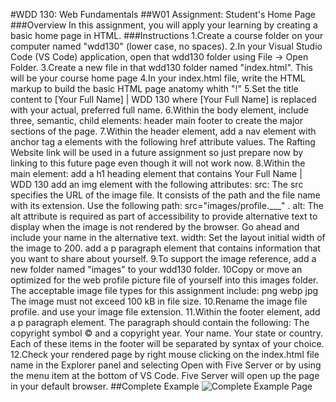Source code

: #WDD 130: Web Fundamentals
##W01 Assignment: Student's Home Page
###Overview
In this assignment, you will apply your learning by creating a basic home page in HTML.
###Instructions
1.Create a course folder on your computer named "wdd130" (lower case, no spaces).
2.In your Visual Studio Code (VS Code) application, open that wdd130 folder using File -> Open Folder.
3.Create a new file in that wdd130 folder named "index.html". This will be your course home page
4.In your index.html file, write the HTML markup to build the basic HTML page anatomy whith "!"
5.Set the title content to [Your Full Name] | WDD 130 where [Your Full Name] is replaced with your actual, preferred full name.
6.Within the body element, include three, semantic, child elements:
header
main
footer
to create the major sections of the page.
7.Within the header element, add a nav element with anchor tag a elements with the following href attribute values. The Rafting Website link will be used in a future assignment so just prepare now by linking to this future page even though it will not work now.
8.Within the main element:
add a h1 heading element that contains Your Full Name | WDD 130
add an img element with the following attributes:
src: The src specifies the URL of the image file. It consists of the path and the file name with its extension. Use the following path: src="images/profile.___" .
alt: The alt attribute is required as part of accessibility to provide alternative text to display when the image is not rendered by the browser. Go ahead and include your name in the alternative text.
width: Set the layout initial width of the image to 200.
add a p paragraph element that contains information that you want to share about yourself.
9.To support the image reference, add a new folder named "images" to your wdd130 folder.
10Copy or move an optimized for the web profile picture file of yourself into this images folder.
The acceptable image file types for this assignment include:
png
webp
jpg
The image must not exceed 100 kB in file size.
10.Rename the image file profile. and use your image file extension.
11.Within the footer element, add a p paragraph element. The paragraph should contain the following:
The copyright symbol © and a copyright year.
Your name.
Your state or country.
Each of these items in the footer will be separated by syntax of your choice.
12.Check your rendered page by right mouse clicking on the index.html file name in the Explorer panel and selecting Open with Five Server or by using the menu item at the bottom of VS Code. Five Server will open up the page in your default browser.
##Complete Example
![Complete Example Page](images/2025-03-08%20101850.png)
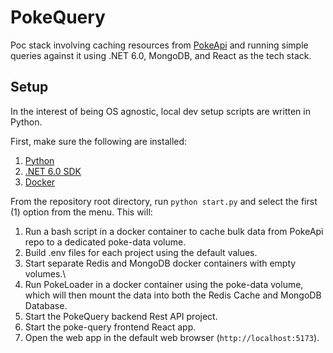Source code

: # PokeQuery

Poc stack involving caching resources from [PokeApi](https://pokeapi.co/) and running simple queries against it using .NET 6.0, MongoDB, and React as the tech stack.

## Setup

In the interest of being OS agnostic, local dev setup scripts are written in Python.

First, make sure the following are installed:

1. [Python](https://www.python.org/) 
2. [.NET 6.0 SDK](https://dotnet.microsoft.com/en-us/download/dotnet/6.0)
3. [Docker](https://docs.docker.com/engine/install/)

From the repository root directory, run `python start.py` and select the first (1) option from the menu. This will:

1. Run a bash script in a docker container to cache bulk data from PokeApi repo to a dedicated poke-data volume.
2. Build .env files for each project using the default values.
3. Start separate Redis and MongoDB docker containers with empty volumes.\
4. Run PokeLoader in a docker container using the poke-data volume, which will then mount the data into both the Redis Cache and MongoDB Database.
5. Start the PokeQuery backend Rest API project.
6. Start the poke-query frontend React app.
7. Open the web app in the default web browser (`http://localhost:5173`).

::::::

Set down all the entries above verbatim, and include none of the pictures.

Source code

: #WDD 130: Web Fundamentals
##W01 Assignment: Student's Home Page
###Overview
In this assignment, you will apply your learning by creating a basic home page in HTML.
###Instructions
1.Create a course folder on your computer named "wdd130" (lower case, no spaces).
2.In your Visual Studio Code (VS Code) application, open that wdd130 folder using File -> Open Folder.
3.Create a new file in that wdd130 folder named "index.html". This will be your course home page
4.In your index.html file, write the HTML markup to build the basic HTML page anatomy whith "!"
5.Set the title content to [Your Full Name] | WDD 130 where [Your Full Name] is replaced with your actual, preferred full name.
6.Within the body element, include three, semantic, child elements:
header
main
footer
to create the major sections of the page.
7.Within the header element, add a nav element with anchor tag a elements with the following href attribute values. The Rafting Website link will be used in a future assignment so just prepare now by linking to this future page even though it will not work now.
8.Within the main element:
add a h1 heading element that contains Your Full Name | WDD 130
add an img element with the following attributes:
src: The src specifies the URL of the image file. It consists of the path and the file name with its extension. Use the following path: src="images/profile.___" .
alt: The alt attribute is required as part of accessibility to provide alternative text to display when the image is not rendered by the browser. Go ahead and include your name in the alternative text.
width: Set the layout initial width of the image to 200.
add a p paragraph element that contains information that you want to share about yourself.
9.To support the image reference, add a new folder named "images" to your wdd130 folder.
10Copy or move an optimized for the web profile picture file of yourself into this images folder.
The acceptable image file types for this assignment include:
png
webp
jpg
The image must not exceed 100 kB in file size.
10.Rename the image file profile. and use your image file extension.
11.Within the footer element, add a p paragraph element. The paragraph should contain the following:
The copyright symbol © and a copyright year.
Your name.
Your state or country.
Each of these items in the footer will be separated by syntax of your choice.
12.Check your rendered page by right mouse clicking on the index.html file name in the Explorer panel and selecting Open with Five Server or by using the menu item at the bottom of VS Code. Five Server will open up the page in your default browser.
##Complete Example
![Complete Example Page](images/2025-03-08%20101850.png)
Source code

: # PokeQuery

Poc stack involving caching resources from [PokeApi](https://pokeapi.co/) and running simple queries against it using .NET 6.0, MongoDB, and React as the tech stack.

## Setup

In the interest of being OS agnostic, local dev setup scripts are written in Python.

First, make sure the following are installed:

1. [Python](https://www.python.org/) 
2. [.NET 6.0 SDK](https://dotnet.microsoft.com/en-us/download/dotnet/6.0)
3. [Docker](https://docs.docker.com/engine/install/)

From the repository root directory, run `python start.py` and select the first (1) option from the menu. This will:

1. Run a bash script in a docker container to cache bulk data from PokeApi repo to a dedicated poke-data volume.
2. Build .env files for each project using the default values.
3. Start separate Redis and MongoDB docker containers with empty volumes.\
4. Run PokeLoader in a docker container using the poke-data volume, which will then mount the data into both the Redis Cache and MongoDB Database.
5. Start the PokeQuery backend Rest API project.
6. Start the poke-query frontend React app.
7. Open the web app in the default web browser (`http://localhost:5173`).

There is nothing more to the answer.